Estamos diante de uma obra com enorme potencial, mas que infelizmente dá atenção àquilo que não leva a nada e abandona aquilo que carece atenção: a autocoerência em sua estrutura enquanto cinema e o foco da própria narrativa. Isso talvez se dê devido ao apego familiar de seu autor/roteirista com a jornada que, para ele, dispensa apresentações; ele pode ter se equivocado ao presumir que o grande público também já era familiarizado com a obra e estruturou o roteiro se dedicando mais às relações interpessoais do que à problemática estabelecida como enfrentamento ao protagonista, Lucio Gualtieri, interpretado por Roberto Birindelli. A responsabilidade dos erros e acertos do filme, no entanto, não são limitadas ao seu roteirista. A edição peca em alguns momentos simples, querendo dar ares épicos a um cotidiano banal, e a direção é permissiva com esses takes sem sentido ao deixar que permaneçam na versão final do longa. Vemos aqui uma leva de cenas cujo corte demora a chegar (o que não teria problema algum se houvesse informações relevantes sendo apresentadas além de apenas uma apreciação da paisagem - inclusive uma paisagem que não é fundamental para a trama mesmo sendo uma cena de crime), e vemos também cenas em que o uso do slow motion é totalmente gratuito e nem mesmo para contemplação artística funciona. A trilha sonora tem algumas boas faixas, mas na maior parte do tempo parece deslocada do projeto e, ao invés de enriquecer a experiência de assistir ao filme, termina por surtir efeito contrário.
Em relação ao elenco e a condução das cenas, contudo, vemos uma boa dinâmica em tela.
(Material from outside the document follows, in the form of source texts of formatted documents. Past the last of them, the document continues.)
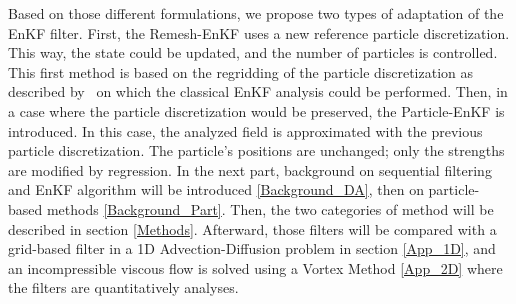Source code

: Based on those different formulations, we propose two types of adaptation of the EnKF filter. First, the Remesh-EnKF uses a new reference particle discretization. This way, the state could be updated, and the number of particles is controlled. This first method is based on the regridding of the particle discretization as described by~\cite{cottet_multi-purpose_1999} on which the classical EnKF analysis could be performed.
Then, in a case where the particle discretization would be preserved, the Particle-EnKF is introduced. In this case, the analyzed field is approximated with the previous particle discretization. The particle's positions are unchanged; only the strengths are modified by regression.
In the next part, background on sequential filtering and EnKF algorithm will be introduced \ref{Background_DA}, then on particle-based methods \ref{Background_Part}. Then, the two categories of method will be described in section \ref{Methods}. Afterward, those filters will be compared with a grid-based filter in a 1D Advection-Diffusion problem in section \ref{App_1D}, and an incompressible viscous flow is solved using a Vortex Method \ref{App_2D} where the filters are quantitatively analyses.







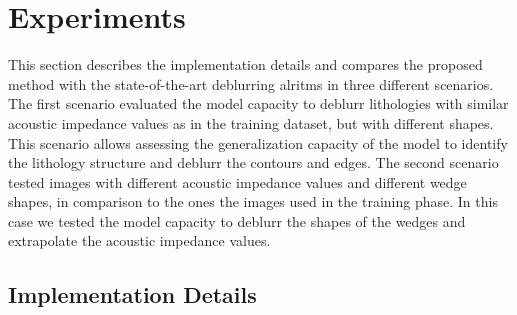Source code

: \documentclass[conference,compsoc]{IEEEtran}
\begin{document}
\section{Experiments}
This section describes the implementation details and compares the proposed method  with the state-of-the-art
deblurring alritms in three different scenarios. The first scenario
evaluated the model capacity to deblurr lithologies with similar acoustic impedance
values as in the training dataset, but with different shapes.
This scenario allows assessing the generalization capacity of the model
to identify the lithology structure and deblurr the contours and edges.
The second scenario tested images with different acoustic impedance values and
different wedge shapes, in comparison to the ones the images used in the training phase.
In this case we tested the model capacity to deblurr the shapes of the wedges and
extrapolate the acoustic impedance values.

\subsection{Implementation Details}

%
%

\end{document}
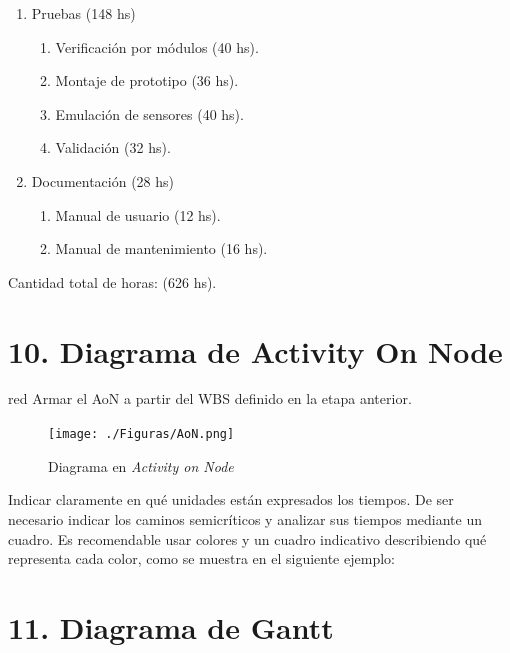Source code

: \documentclass[
11pt, %
codirector, %
]{charter}
\begin{document}
\begin{enumerate}
\begin{enumerate}
	\end{enumerate}
\item Pruebas (148 hs)
	\begin{enumerate}
	\item Verificación por módulos (40 hs).
	\item Montaje de prototipo (36 hs).
	\item Emulación de sensores (40 hs).
	\item Validación (32 hs).
	\end{enumerate}
\item Documentación (28 hs)
	\begin{enumerate}
	\item Manual de usuario (12 hs).
	\item Manual de mantenimiento (16 hs).
	\end{enumerate}
\end{enumerate}

Cantidad total de horas: (626 hs).


\section{10. Diagrama de Activity On Node}
\label{sec:AoN}

\begin{consigna}{red}
Armar el AoN a partir del WBS definido en la etapa anterior. 



\end{consigna}

\begin{figure}[htpb]
\centering 
\texttt{[image: ./Figuras/AoN.png]}
\caption{Diagrama en \textit{Activity on Node}}
\label{fig:AoN}
\end{figure}

Indicar claramente en qué unidades están expresados los tiempos.
De ser necesario indicar los caminos semicríticos y analizar sus tiempos mediante un cuadro.
Es recomendable usar colores y un cuadro indicativo describiendo qué representa cada color, como se muestra en el siguiente ejemplo:



\section{11. Diagrama de Gantt}
\label{sec:gantt}
\end{document}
Os intérpretes tem qualidade para levar o filme com suas próprias pernas, e o drama pessoal de cada um é explorado com uma entrega notável pelo corpo de atuação. Destaco a atriz brasileira Allana Lopes, cuja performance é a mais orgânica ao dar vida para a personagem que mais transmite verdade (em gestos e intenções) na história toda. Alguns arcos, porém, se mostram desnecessários para o andamento do filme (sim, estou falando do funcionário do hotel, Fabian, que talvez no livro tivesse uma relevância coerente mas aqui não mostra a que veio e não faria falta se fosse descartado da história, mesmo apesar do ótimo trabalho do ator Juan Manuel Tellategui), e isso acaba por prejudicar ainda mais o resultado final: fica a impressão de que há sobras de dramas (que não são bem explorados pelo roteiro mas, reforço, só despertam algum interesse no público graças aos esforços dos atores) onde deveria ter ação e investigação prática.
Parece que a denúncia proposta pelo filme é um fundo aleatório, sem ser aprofundado, e no fim se torna quase irrelevante. Até o próprio título original do livro, 'O Mortinho' (em tradução livre), fica suspenso e só é entendido como contendo alguma importância lá para a penúltima cena do filme - volto a falar: talvez no livro a trama fosse redonda, mas aqui não é o caso. Perde-se uma boa oportunidade para gerar debate sobre as barbáries que ocorrem em nossas tríplices fronteiras, e o peso dos crimes pincelados em uma cena curta envolvendo a máscara de porco fica flutuando na superfície da trama, como se as tais águas a que o título se refere fossem um corregozinho ocasional e não algo forte e constante como o rio Uruguai. Por fim, 'Águas Selvagens' confirma a necessidade de se revisar a obra sob o olhar de outro que não o seu próprio criador, principalmente se for converter para outra mídia.
Nem Vale Ver!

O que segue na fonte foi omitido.